In Ramji Lal Modi v. The State of U.P., [1957] S.C.R. 860 at page 867, this court upheld Section 295A of the Indian Penal Code only because it was read down to mean that aggravated forms of insults to religion must have a tendency to disrupt public order. Similarly, in Kedar Nath Singh v. State of Bihar, 1962 Supp. (2) S.C.R. 769, Section 124A of the Indian Penal Code was upheld by construing it narrowly and stating that the offence would only be complete if the words complained of have a tendency of creating public disorder by violence. It was added that merely creating disaffection or creating feelings of enmity in certain people was not good enough or else it would violate the fundamental right of free speech under Article 19(1)(a). Again, in Dr. Ramesh Yeshwant Prabhoo v. Prabhakar Kashinath Kunte & Ors., 1996 (1) SCC 130, Section 123 (3A) of the Representation of People Act was upheld only if the enmity or hatred that was spoken about in the Section would tend to create immediate public disorder and not otherwise.

Decency or Morality

This Court in Ranjit Udeshi v. State of Maharashtra [1965] 1 S.C.R. 65 took a rather restrictive view of what would pass muster as not being obscene. The Court followed the test laid down in the old English judgment in Hicklin's case which was whether the tendency of the matter charged as obscene is to deprave and corrupt those whose minds are open to such immoral influences and into whose hands a publication of this sort may fall. Great strides have been made since this decision in the UK, United States as well as in our country.

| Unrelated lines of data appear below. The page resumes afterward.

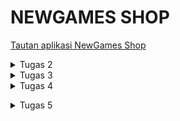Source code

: # NEWGAMES SHOP
[Tautan aplikasi NewGames Shop](https://ardyana-feby-newgameshop.pbp.cs.ui.ac.id/)

<details>
<summary> Tugas 2 </summary>

</details>
<details>
<summary> Tugas 3 </summary>

# TUGAS 3
**1. Jelaskan mengapa kita memerlukan data delivery dalam pengimplementasian sebuah platform?**

Karena dalam membuat platform tentunya pasti ada interaksi berupa data yang ditukar antara server dan pengguna. Dengan adanya data delivery baik user maupun server tidak bingung untuk membaca atau memproses interaksi yang ada antara user dan pengguna. Contoh, user sudah klik, jika tidak ada data delivery di platform, di server bisa jadi datanya tidak tersampaikan, apalagi server hanya bisa memproses data dari user dengan format yang jelas.

**2.  Menurutmu, mana yang lebih baik antara XML dan JSON? Mengapa JSON lebih populer dibandingkan XML?**

Menurut saya JSON lebih baik daripada XML karena data yang ditampilakn JSON lebih rapih dan terstruktur karena menampilkan pasangan key-value sehingga terlihat lebih simple dan mudah dibaca dengan mata. Selain itu JSON juga sudah kompetibel langsung dengan JavaScript. XML memnag bagus untuk dokumen yang teksnya banyak, tetapi formatnya panjang dan lebih berat untuk di-parse karena memiliki tag pembuka-penutup yang bersarang.

**3. Jelaskan fungsi dari method is_valid() pada form Django dan mengapa kita membutuhkan method tersebut?**

is_valid() di sini untuk buat ngecek apakah data yang diisi user udah benar atau belum sesuai aturan (misalnya field wajib, tipe angka, datatype valid). Jadi sebelum data masuk database, kita cek dulu dulu supaya tidak error.

**4. Mengapa kita membutuhkan csrf_token saat membuat form di Django? Apa yang dapat terjadi jika kita tidak menambahkan csrf_token pada form Django? Bagaimana hal tersebut dapat dimanfaatkan oleh penyerang?**

CSRF token untuk mencegah adanya Cross-Site Request Forgery, yaitu pihak ketiga "titip" permintaan POST/PUT/DELETE ke situs kita melalui sesi pengguna tanpa sepengetahuan mereka. Kalau tidak menggunakan CSRF token, orang jahat bisa bikin form palsu di luar sana tapi tetap mengirim request ke web kita pakai akun kita tanpa sadar. Sehingga bisa menimbulkan bahaya, seperti data kehapus atau akun ketakeover.

**5. Jelaskan bagaimana cara kamu mengimplementasikan checklist di atas secara step-by-step (bukan hanya sekadar mengikuti tutorial)**

Langkah pertama saya buat model, model ini sebagai representasi“bentuk data” yang ingin disimpan ke database. Model ini yang nanti akan almemastikan bahwa data yang tersimpan memiliki format dan atribut yang sesuai, seperti nama, harga, deskripsi, dll. Selanjutnya membuat form di direktori main. Dengan form ini, user bisa memasukkan data lewat halaman web. Nah, form ini juga sekalian ngecek validasi supaya data yang masuk benar (misalnya harga angka, bukan huruf). Selanjutnya di views.py saya menambahkan beberapa fungsi sebagai penghubung model, form, dan template. Di sini saya membuat fungsi untuk menampilkan daftar item, menambahkan data baru, menampilkan detail, dsb. Setelah views selesai, setiap fungsi perlu dihubungkan dengan alamat URL tertentu. Routing ini memastikan bahwa setiap permintaan pengguna diarahkan ke fungsi yang sesuai. Selanjutnya supaya lebih menarik dan informatis tampilannya di halaman html (main.html), saya menambahkan tombol "Add" dan "Details untuk melihat detail produk yang ingin diklik. Setelah itu saya akses local host dengan /xml/ dan /json/ untuk mengecek di POstman, apakah datanya sudah keluar dengan format benar atau belum.

### XML
![xml](main/postman/xml.png)

### JSON
![json](main/postman/json.png)

</details>
<details>
<summary> Tugas 4 </summary>

# TUGAS 4
**1. Apa itu Django AuthenticationForm? Jelaskan juga kelebihan dan kekurangannya?**

Django AuthenticationForm adalah bawaan dari Django untuk melakukan login. Di sini username dan password user akan ditentukan kevalidannya melalui sistem autentikasi yang ada di Django. Kelebihannya mudah dipakai, aman karena ada password verifikasinya, dan otomatis untuk validasi dan menampilkan pesan error jika password salah atau kurang input (tidak perlu membuat logic untuk validasi). Kekurangannya adalah, fitur dalam authenticationform ini masih terbatas, tidak ada fitur "remember me" dan captcha.

**2. Apa perbedaan antara autentikasi dan otorisasi? Bagaimana Django mengimplementasikan kedua konsep tersebut?**

Sederhananya autentikasi adalah proses verifikasi siapa identitas kita, sedangkan otorisasi adalah proses verifikasi apa saja yang bisa atau boleh kita lakukan. Implementasi pada Django untuk autentikasi ada authenticate(), login(), logout(), sedangkan untuk otorisasi ada sistem permission/groups, decorator dengan @permission_required, is_superuser, @login_required, dan lainnya.

**3. Apa saja kelebihan dan kekurangan session dan cookies dalam konteks menyimpan state di aplikasi web?**

 Kelebihan session adalah lebih aman karena datanya tidak disimpan di browser milik user tetapi langsung ke server sehingga untuk menyimpan data yang sensitif cocok (bisa dihapus/diblokir langsung dari server). Kekurangannya karena tersimpan di server, perlu penyimpanan dan manajemen skala besar karena semakin banyak user semakin berat juga storagenya Kelebihan Cookie, lebih ringan karena datanya hanya disimpan di browser web user, sehingga tidak memberatkan server storage. Kekurangannya rawan untuk data penting karena user juga bisa melihat dan mengubah cookie (akan bahaya jika isi cookie merupakan password atau token). Oleh karena itu, data pentingdi cookie wajib dienkripsi supaya tidak bisa dimanipulasi.

**4. Apakah penggunaan cookies aman secara default dalam pengembangan web, atau apakah ada risiko potensial yang harus diwaspadai? Bagaimana Django menangani hal tersebut?**

Tidak aman 100%, karena cookie sebenarnya data yang dikirim bolak balik dari browser ke server, jika tidak dimanage secara benar, cookie dapat berpotensi untuk dicuri atau dimanipulasi. Django menggunakan CSRF middleware untuk mitigasi, jadi setiap ada POST/PUT/PATCH/DELETE maka dicek apakah ada token CSRF yang valid/cocok? jika tidak ada request akan ditolak. Hal ini akan mencegah serangan CSRF attack yang kemungkinan terjadi.

**5. Jelaskan bagaimana cara kamu mengimplementasikan checklist di atas secara step-by-step (bukan hanya sekadar mengikuti tutorial)**

Step lanjutan dari tugas sebelumnya, pertama-tama saya menambahkan path di urls.py dan method di views.py berupa login, logout, dan register. Saya mengimplementasikan AuthenticationForm di method login, logout, dan register yang diisikan di views.py. Tidak lupa saya kelompokkan otorisasi pengguna dengan menghubungkan user dan productnya dengan mmenambahkan di model Item, user = ForeignKey(User,...). Tidak lupa menambahkan @login_required di atas show_items dan show_main supaya hanya orang-orang yang login dan mempunyai akun saja yang bisa melihat isi dari main page. Kemudian untuk menampilkan detail informasi pengguna yang sedang logged in, saya menambahkan 'name' : request.user.username, supaya saat mengakses itu, Django mengecek session lalu mengambil data sesuai dengan user terkait. Untuk cookies saya menambahkan di show_main 'last_login': request.COOKIES.get('last_login', 'Never') di mana cookie ini akan menampilkan kapan terakhir kaii user login, data yang diambil pun bukan merupakan data yang sensitif. </details>

<details>
<summary> Tugas 5 </summary>

# TUGAS 5
**1. Jika terdapat beberapa CSS selector untuk suatu elemen HTML, jelaskan urutan prioritas pengambilan CSS selector tersebut!**

1. Inline style adalah style atribut langsung yang ada di HTML biasanya ditandai dengan **style ="..."**. Inline setelctor ini merupakan prioritas paling atas.
2.  ID Selector ( **#id** ) seperti **#header** merupakan prioritas yang lebih tinggi dari class/attribute selector.
3.  Class Selector termasuk attribute selector dan pseudo class( **.class**, **[attr]** , **:hover** ) merupakan prioritas yang lebih tinggi dari elemen selector/tag biasa.
4.  Tag/Element selector (**div**, **p**, **h1**) merupakan prioritas yang paling rendah.
   
Biasanya juga bisa menggunakan **!important** untuk styling, di mana selalu diprioritaskan paling tinggi, melebihi Inline Style.

**2. Mengapa responsive design menjadi konsep yang penting dalam pengembangan aplikasi web? Berikan contoh aplikasi yang sudah dan belum menerapkan responsive design, serta jelaskan mengapa!**

Sebenarnya hal ini berkaitan dengan user experience pengguna saat menjelajahi website kita. Kita tidak bisa mengatur pengguna untuk membuka website kita di device yang spesifik, contohnya hanya bisa dibuka di browser Safari. Kita sebagai developer, baiknya memperkirakan desain yang sekiranya memberikan kenyamanan pada user. Contohnya, banyak jenis perangkat untuk mengakses website di dunia ini, desain website kita harus bisa menerapkan *responsive design* dan beradaptasi dengan perangkat-perangkat terkait. Jika seandainya tidak ada *responsive design* maka tampilan bisa pecah, teks terlalu kecil, dan tombol tidak bisa diklik sehingga tidak memberikan kenyamanan pada pengguna. Hal ini bisa menyebabkan user enggan untuk memberikan *value* pada website kita.

**3.  Jelaskan perbedaan antara margin, border, dan padding, serta cara untuk mengimplementasikan ketiga hal tersebut!**

Margin terletak di luar border elemen, fungsi dari margin ini adalah untuk memberikan jarak antar elemen. Sedangkan, border terletak di garis tepi elemen, fungsi dari border ini adalah untuk membatasi area ekenen, bisa juga memberikan ketebalan, warna, style seperti solid, dashed, dll. Sedangkan, padding terletak pada border elemen (di antara content & border). Fungsi dari padding adalah untuk memberikan ruang antara isi elemen, seperti teks atau gambar, dengan bagian border (tepi).

**Contoh penggunaan :**

Saya ambil dari global.css

<pre>.form-style input[type="checkbox"]
{
    width: 1.25rem;           //lebar checkbox
    height: 1.25rem;          // tinggi checkbox
    padding: 0;               // tidak ada ruang di dalam kotak
    border: 2px solid #d1d5db; // garis tepi checkbox warna abu-abu Tailwind (gray-300)
}

</pre>

**4. Jelaskan konsep flex box dan grid layout beserta kegunaannya!**
Flexbox adalah sistem tata letak CSS yang dirancang untuk memudahkan elemen dalam satu dimensi (horizontal atau vertikal). Flexbox biasanyab digunakan untuk menyusun item secara horizontal dan vertikal, mengatur jarak antaritem, mengatur item ke tengah baik secara horizontal ataupun vertikal, melebarkan atau mengecilkan item sesuai ruang yang tersedia. Biasanya flexbox dipakai untuk navigasi bar. Sedangakn Grid Layout adalah sistem tata letak CSS untuk dua dimensi (baris dan kolom). Penggunaan grid layout didefinisikan sebagai grid track (kolom dan baris). Biasanya digunakan untuk galeri produk dan dashboard.

**5. Jelaskan bagaimana cara kamu mengimplementasikan checklist di atas secara step-by-step (bukan hanya sekadar mengikuti tutorial)!**

Pertama-tama saya menggunakan framework Tailwind untuk styling CSSnya.Lalu saya pakai Tailwind di base template supaya page form/login/register/nav/card memiliki tampilan yang sama. Di html login dan register saya memakai class Tailwind untuk padding, border, color, dan hover. Begitu pula di html lain seperti main, items_detail, create_items, card_items. Saya juga membuat file global css untuk kostumisasi style. Untuk di bagian navigasi karena agak berbeda dengan tutorial, saya menambahkan tag baru yaitu <pre> < a > </ a >
</pre> 
untuk menambahkan kategori-kategri yang bisa diakses langsung dari navbar. Saya melakukan ini tidak hanya di desktop user, tetapi juga di bagian mobile user. 

</details>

Thus, in Director General, Directorate General of Doordarshan v. Anand Patwardhan, 2006 (8) SCC 433, this Court noticed the law in the United States and said that a material may be regarded as obscene if the average person applying contemporary community standards would find that the subject matter taken as a whole appeals to the prurient interest and that taken as a whole it otherwise lacks serious literary artistic, political, educational or scientific value

In a recent judgment of this Court, Aveek Sarkar v. State of West Bengal, 2014 (4) SCC 257, this Court referred to English, U.S. and Canadian judgments and moved away from the Hicklin test and applied the contemporary community standards test.


in State of Madhya Pradesh v. Baldeo Prasad, [1961] 1 S.C.R. 970 an inclusive definition of the word "goonda" was held to be vague and the offence created by Section 4A of the Goondas Act was, therefore, violative of Article 19(1)(d) and (e) of the Constitution. It was stated:

"Incidentally it would also be relevant to point out that the definition of the word "goonda" affords no assistance in deciding which citizen can be put under that category. It is an inclusive definition and it does not indicate which tests have to be applied in deciding whether a person falls in the first part of the definition. Recourse to the dictionary meaning of the word would hardly be of any assistance in this matter. After all it must be borne in mind that the Act authorises the District Magistrate to deprive a citizen of his fundamental right under Art. 19(1)(d) and (e), and though the object of the Act and its purpose would undoubtedly attract the provisions of Art. 19(5) care must always be taken in passing such acts that they provide sufficient safeguards against casual, capricious or even malicious exercise of the powers conferred by them. It is well known that the relevant provisions of the Act are initially put in motion against a person at a lower level than the District magistrate, and so it is always necessary that sufficient safeguards should be provided by the Act to protect the fundamental rights of innocent citizens and to save them from unnecessary harassment. That is why we think the definition of the word "goonda" should have given necessary assistance to the District Magistrate in deciding whether a particular citizen falls under the category of goonda or not; that is another infirmity in the Act. As we have already pointed out s. 4-A suffers from the same infirmities as s. 4.